The only person left in the street who’s still alive is Dulcie Gray who used to own the gown shop. She had two names. Her husband was in the Royal Navy and his name was Aves- but she’d use her maiden name for the shop. She catered for all the celebrities who were visiting the Hippodrome. She was a friend to all the stars, but her big friend was Billy Cotton for whom I used to be an errand boy. One time I was sent to collect a fur coat to be mended and I had to come back with it on the bus. Well, I hopped off the bus- but completely forgot the box with the coat in it! I was too scared to go back to the shop without it, so I ran round the corner to a point where all the buses would have to pass, and jumped on every bus I found and looked under the seats. Eventually I found the box. When I got back Dulcie Grey said ‘where’ve you been?!’ I ummed and ahhed and told her it’d taken me a while to find the place, but she never knew the real story!
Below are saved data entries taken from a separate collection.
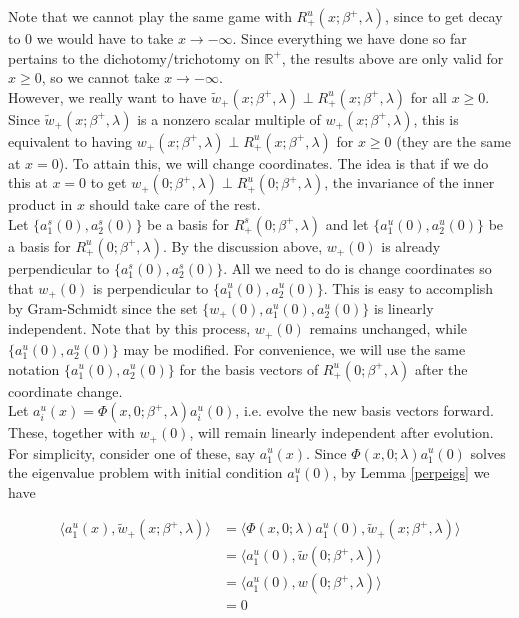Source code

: \documentclass[12pt]{article}
\def\R{{\mathbb R}}
\begin{document}
Note that we cannot play the same game with $R^u_+(x; \beta^+, \lambda)$, since to get decay to 0 we would have to take $x \rightarrow -\infty$. Since everything we have done so far pertains to the dichotomy/trichotomy on $\R^+$, the results above are only valid for $x \geq 0$, so we cannot take $x \rightarrow -\infty$.\\

However, we really want to have $\tilde{w}_+(x; \beta^+, \lambda) \perp R^u_+(x; \beta^+, \lambda)$ for all $x \geq 0$. Since $\tilde{w}_+(x; \beta^+, \lambda)$ is a nonzero scalar multiple of $w_+(x; \beta^+, \lambda)$, this is equivalent to having $w_+(x; \beta^+, \lambda) \perp R^u_+(x; \beta^+, \lambda)$ for $x \geq 0$ (they are the same at $x = 0$). To attain this, we will change coordinates. The idea is that if we do this at $x = 0$ to get $w_+(0; \beta^+, \lambda) \perp R^u_+(0; \beta^+, \lambda)$, the invariance of the inner product in $x$ should take care of the rest.\\

Let $\{ a^s_1(0), a^s_2(0)\}$ be a basis for $R^s_+(0; \beta^+, \lambda)$ and let $\{a^u_1(0), a^u_2(0)\}$ be a basis for $R^u_+(0; \beta^+, \lambda)$. By the discussion above, $w_+(0)$ is already perpendicular to $\{ a^s_1(0), a^s_2(0)\}$. All we need to do is change coordinates so that $w_+(0)$ is perpendicular to $\{ a^u_1(0), a^u_2(0)\}$. This is easy to accomplish by Gram-Schmidt since the set $\{ w_+(0), a^u_1(0), a^u_2(0) \}$ is linearly independent. Note that by this process, $w_+(0)$ remains unchanged, while $\{ a^u_1(0), a^u_2(0) \}$ may be modified. For convenience, we will use the same notation $\{ a^u_1(0), a^u_2(0) \}$ for the basis vectors of $R^u_+(0; \beta^+, \lambda)$ after the coordinate change.\\

Let $a^u_i(x) = \Phi(x,0; \beta^+, \lambda)a^u_i(0)$, i.e. evolve the new basis vectors forward. These, together with $w_+(0)$, will remain linearly independent after evolution. For simplicity, consider one of these, say $a^u_1(x)$. Since $\Phi(x,0; \lambda) a^u_1(0)$ solves the eigenvalue problem with initial condition $a^u_1(0)$, by Lemma \ref{perpeigs} we have

\begin{align*}
\langle a^u_1(x), \tilde{w}_+(x; \beta^+, \lambda) \rangle &= \langle \Phi(x,0; \lambda) a^u_1(0), \tilde{w}_+(x; \beta^+, \lambda) \rangle \\
&= \langle a^u_1(0), \tilde{w}(0; \beta^+, \lambda) \rangle \\
&= \langle a^u_1(0), w(0; \beta^+, \lambda) \rangle \\
&= 0
\end{align*}
\end{document}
After we got bombed out I changed schools and went to South St (now called Southfields). If you were at school and you heard the sirens go you used to have to return home and go down the shelters. All the neighbours would come and we’d all bring bits of food to share. But we had one neighbour, a shopkeeper, who’d never bring anything down to the shelter. We’d ask ‘haven’t you got anything?’ and she’d say ‘no no, I’ve got nothing at all’. So we used to get the key to her shop and just go and help ourselves!

I remember the rationing books- you’d get your sweets and the shopkeeper’d give you a few extra if you did her errands. When you got your sugar you’d each have a little jar with your name on it- and when you couldn’t get sugar she’d trade it for sweets. When you were going to school the German prisoners would be up by Gosford Green laying the kerbstones and doing the roads. They wore a big diamond on their back and you weren’t supposed to talk to them. But we did. And we used to sit on the wall and ask the American soldiers for sweets: ‘have you got any gum, chum?!’

We used to go to school with the Batemans. We were big friends with that family and the husband used to use the club at the bottom of the street. He had a sack under the cellar with incendiary bombs and hand grenades, and being kids we used to throw them to each other for fun- until he caught us once. After that somebody came along and took them off him. I’m just glad we never pulled the pin out! We used to go onto the bomb sites too. People had been blown to smithereens and we would collect their coins. Being children we didn’t know what it was all about. I even got caught out in the garden one night watching two Spitfires fighting, till my Dad caught me and dragged me in. He took me up to the cathedral when it was bombed and still smouldering. They were aiming for the ammo place in Red Lane and hit the cathedral instead. Funnily enough the cathedral was flattened and the ammo place is still standing- the Ordinance. I remember them doing collections towards the bricks for the new cathedral- only that was after the war.

Some interesting things went on in Lower Ford St. The next door neighbours, who ironically enough were in the Salvation Army, had a son in the army. He used to move the army rations about. So one day he threw his gun away and brought the truck down the street instead and we all enjoyed ourselves! They were just tucking into a chicken when the police arrived, and they ended up having bread and jam for Sunday lunch! Then there was the boy who used to get on everyone’s nerves with his pranks. He had to wear his father’s trousers to school and he used to scrump apples from people’s attics. One night we were making bonfires, and he’d thrown someone’s garden gate onto his. The lady came along and said ‘that’s a fine blaze you’ve got, sonny’, and he replied ‘well it ought to be, that’s your gate on it!’ He was a cheeky one.